WORK TASK = Transcribe all the records exactly and omit any images they hold.

DATA TO PROCESS =
▼▼▼

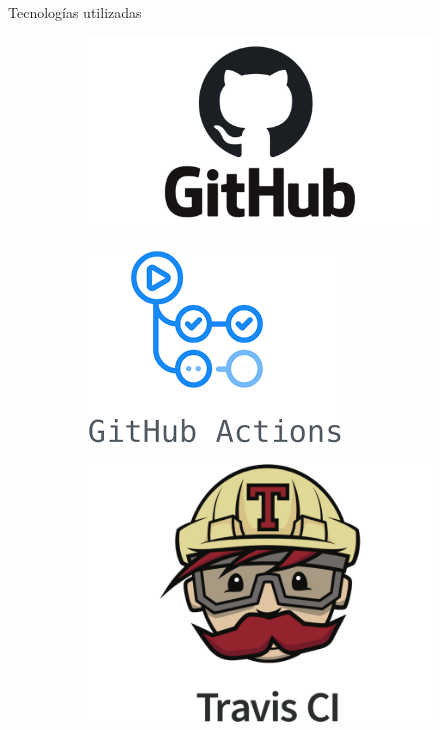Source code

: \documentclass[11pt]{beamer}    %
\begin{document}
\begin{frame}{Tecnologías utilizadas}
\begin{figure}
\begin{subfigure}[t]{0.33\textwidth}
            \end{subfigure}
            \par\bigskip
            \begin{subfigure}[t]{0.33\textwidth}
                \centering
                \includegraphics[scale=0.3]{img/presentation/github}
            \end{subfigure}%
            \begin{subfigure}[t]{0.33\textwidth}
                \centering
                \includegraphics[scale=1]{img/presentation/github-actions}
            \end{subfigure}%
            \begin{subfigure}[t]{0.33\textwidth}
                \centering
                \includegraphics[scale=0.15]{img/presentation/travisci}
            \end{subfigure}
        \end{figure}
    \end{frame}
\end{document}
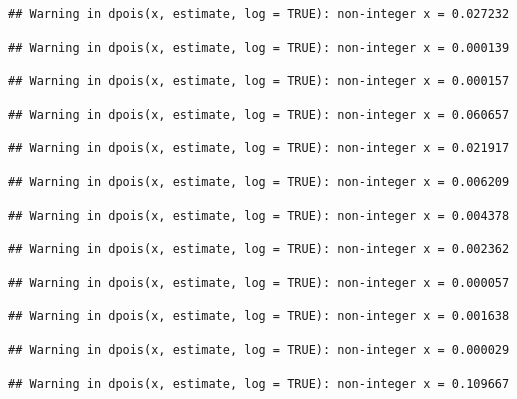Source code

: \documentclass[]{article}
\begin{document}
\begin{verbatim}
## Warning in dpois(x, estimate, log = TRUE): non-integer x = 0.027232
\end{verbatim}

\begin{verbatim}
## Warning in dpois(x, estimate, log = TRUE): non-integer x = 0.000139
\end{verbatim}

\begin{verbatim}
## Warning in dpois(x, estimate, log = TRUE): non-integer x = 0.000157
\end{verbatim}

\begin{verbatim}
## Warning in dpois(x, estimate, log = TRUE): non-integer x = 0.060657
\end{verbatim}

\begin{verbatim}
## Warning in dpois(x, estimate, log = TRUE): non-integer x = 0.021917
\end{verbatim}

\begin{verbatim}
## Warning in dpois(x, estimate, log = TRUE): non-integer x = 0.006209
\end{verbatim}

\begin{verbatim}
## Warning in dpois(x, estimate, log = TRUE): non-integer x = 0.004378
\end{verbatim}

\begin{verbatim}
## Warning in dpois(x, estimate, log = TRUE): non-integer x = 0.002362
\end{verbatim}

\begin{verbatim}
## Warning in dpois(x, estimate, log = TRUE): non-integer x = 0.000057
\end{verbatim}

\begin{verbatim}
## Warning in dpois(x, estimate, log = TRUE): non-integer x = 0.001638
\end{verbatim}

\begin{verbatim}
## Warning in dpois(x, estimate, log = TRUE): non-integer x = 0.000029
\end{verbatim}

\begin{verbatim}
## Warning in dpois(x, estimate, log = TRUE): non-integer x = 0.109667
\end{verbatim}
\end{document}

▲▲▲

RESPONSE AREA =
Source code

: \documentclass[11pt]{beamer}    %
\begin{document}
\begin{frame}{Tecnologías utilizadas}
\begin{figure}
\begin{subfigure}[t]{0.33\textwidth}
            \end{subfigure}
            \par\bigskip
            \begin{subfigure}[t]{0.33\textwidth}
                \centering
                \includegraphics[scale=0.3]{img/presentation/github}
            \end{subfigure}%
            \begin{subfigure}[t]{0.33\textwidth}
                \centering
                \includegraphics[scale=1]{img/presentation/github-actions}
            \end{subfigure}%
            \begin{subfigure}[t]{0.33\textwidth}
                \centering
                \includegraphics[scale=0.15]{img/presentation/travisci}
            \end{subfigure}
        \end{figure}
    \end{frame}
\end{document}
Source code

: \documentclass[]{article}
\begin{document}
\begin{verbatim}
## Warning in dpois(x, estimate, log = TRUE): non-integer x = 0.027232
\end{verbatim}

\begin{verbatim}
## Warning in dpois(x, estimate, log = TRUE): non-integer x = 0.000139
\end{verbatim}

\begin{verbatim}
## Warning in dpois(x, estimate, log = TRUE): non-integer x = 0.000157
\end{verbatim}

\begin{verbatim}
## Warning in dpois(x, estimate, log = TRUE): non-integer x = 0.060657
\end{verbatim}

\begin{verbatim}
## Warning in dpois(x, estimate, log = TRUE): non-integer x = 0.021917
\end{verbatim}

\begin{verbatim}
## Warning in dpois(x, estimate, log = TRUE): non-integer x = 0.006209
\end{verbatim}

\begin{verbatim}
## Warning in dpois(x, estimate, log = TRUE): non-integer x = 0.004378
\end{verbatim}

\begin{verbatim}
## Warning in dpois(x, estimate, log = TRUE): non-integer x = 0.002362
\end{verbatim}

\begin{verbatim}
## Warning in dpois(x, estimate, log = TRUE): non-integer x = 0.000057
\end{verbatim}

\begin{verbatim}
## Warning in dpois(x, estimate, log = TRUE): non-integer x = 0.001638
\end{verbatim}

\begin{verbatim}
## Warning in dpois(x, estimate, log = TRUE): non-integer x = 0.000029
\end{verbatim}

\begin{verbatim}
## Warning in dpois(x, estimate, log = TRUE): non-integer x = 0.109667
\end{verbatim}
\end{document}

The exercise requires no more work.